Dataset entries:
########################################
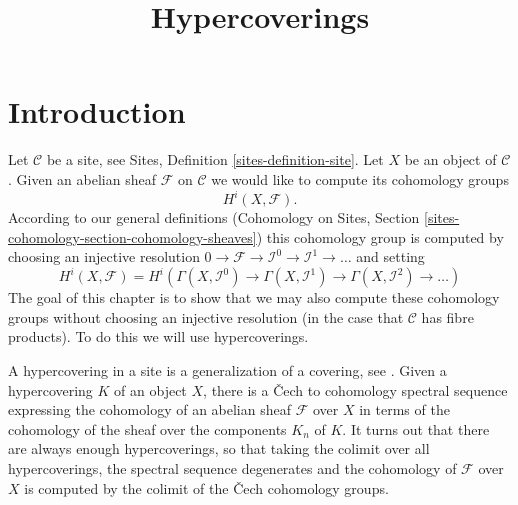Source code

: 

%


\title{Hypercoverings}


\maketitle

\label{section-phantom}

\tableofcontents

\section{Introduction}
\label{section-introduction}

\noindent
Let $\mathcal{C}$ be a site, see Sites, Definition \ref{sites-definition-site}.
Let $X$ be an object of $\mathcal{C}$.
Given an abelian sheaf $\mathcal{F}$
on $\mathcal{C}$ we would like to compute
its cohomology groups
$$
H^i(X, \mathcal{F}).
$$
According to our general definitions (Cohomology on Sites, Section
\ref{sites-cohomology-section-cohomology-sheaves})
this cohomology group is computed by
choosing an injective resolution
$
0 \to \mathcal{F} \to \mathcal{I}^0 \to \mathcal{I}^1 \to \ldots
$
and setting
$$
H^i(X, \mathcal{F})
=
H^i(
\Gamma(X, \mathcal{I}^0) \to
\Gamma(X, \mathcal{I}^1) \to
\Gamma(X, \mathcal{I}^2)\to \ldots)
$$
The goal of this chapter is to show that we may also compute these
cohomology groups without choosing an injective resolution
(in the case that $\mathcal{C}$ has fibre products). To do this
we will use hypercoverings.

\medskip\noindent
A hypercovering in a site is a generalization of a covering, see
\cite[Expos\'e V, Sec. 7]{SGA4}. Given a hypercovering $K$ of an object
$X$, there is a {\v C}ech to cohomology spectral sequence
expressing the cohomology of an abelian sheaf $\mathcal{F}$
over $X$ in terms of the cohomology of the sheaf over the
components $K_n$ of $K$. It turns out that there are always
enough hypercoverings, so that taking the colimit over all hypercoverings,
the spectral sequence degenerates and the cohomology of $\mathcal{F}$
over $X$ is computed by the colimit of the {\v C}ech cohomology groups.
########################################
▸ **Problem to work on**
A faithful reproduction of every entry, with no pictures, is the expected answer.

▸ **Solution for this exercise**
Source code

: 

%


\title{Hypercoverings}


\maketitle

\label{section-phantom}

\tableofcontents

\section{Introduction}
\label{section-introduction}

\noindent
Let $\mathcal{C}$ be a site, see Sites, Definition \ref{sites-definition-site}.
Let $X$ be an object of $\mathcal{C}$.
Given an abelian sheaf $\mathcal{F}$
on $\mathcal{C}$ we would like to compute
its cohomology groups
$$
H^i(X, \mathcal{F}).
$$
According to our general definitions (Cohomology on Sites, Section
\ref{sites-cohomology-section-cohomology-sheaves})
this cohomology group is computed by
choosing an injective resolution
$
0 \to \mathcal{F} \to \mathcal{I}^0 \to \mathcal{I}^1 \to \ldots
$
and setting
$$
H^i(X, \mathcal{F})
=
H^i(
\Gamma(X, \mathcal{I}^0) \to
\Gamma(X, \mathcal{I}^1) \to
\Gamma(X, \mathcal{I}^2)\to \ldots)
$$
The goal of this chapter is to show that we may also compute these
cohomology groups without choosing an injective resolution
(in the case that $\mathcal{C}$ has fibre products). To do this
we will use hypercoverings.

\medskip\noindent
A hypercovering in a site is a generalization of a covering, see
\cite[Expos\'e V, Sec. 7]{SGA4}. Given a hypercovering $K$ of an object
$X$, there is a {\v C}ech to cohomology spectral sequence
expressing the cohomology of an abelian sheaf $\mathcal{F}$
over $X$ in terms of the cohomology of the sheaf over the
components $K_n$ of $K$. It turns out that there are always
enough hypercoverings, so that taking the colimit over all hypercoverings,
the spectral sequence degenerates and the cohomology of $\mathcal{F}$
over $X$ is computed by the colimit of the {\v C}ech cohomology groups.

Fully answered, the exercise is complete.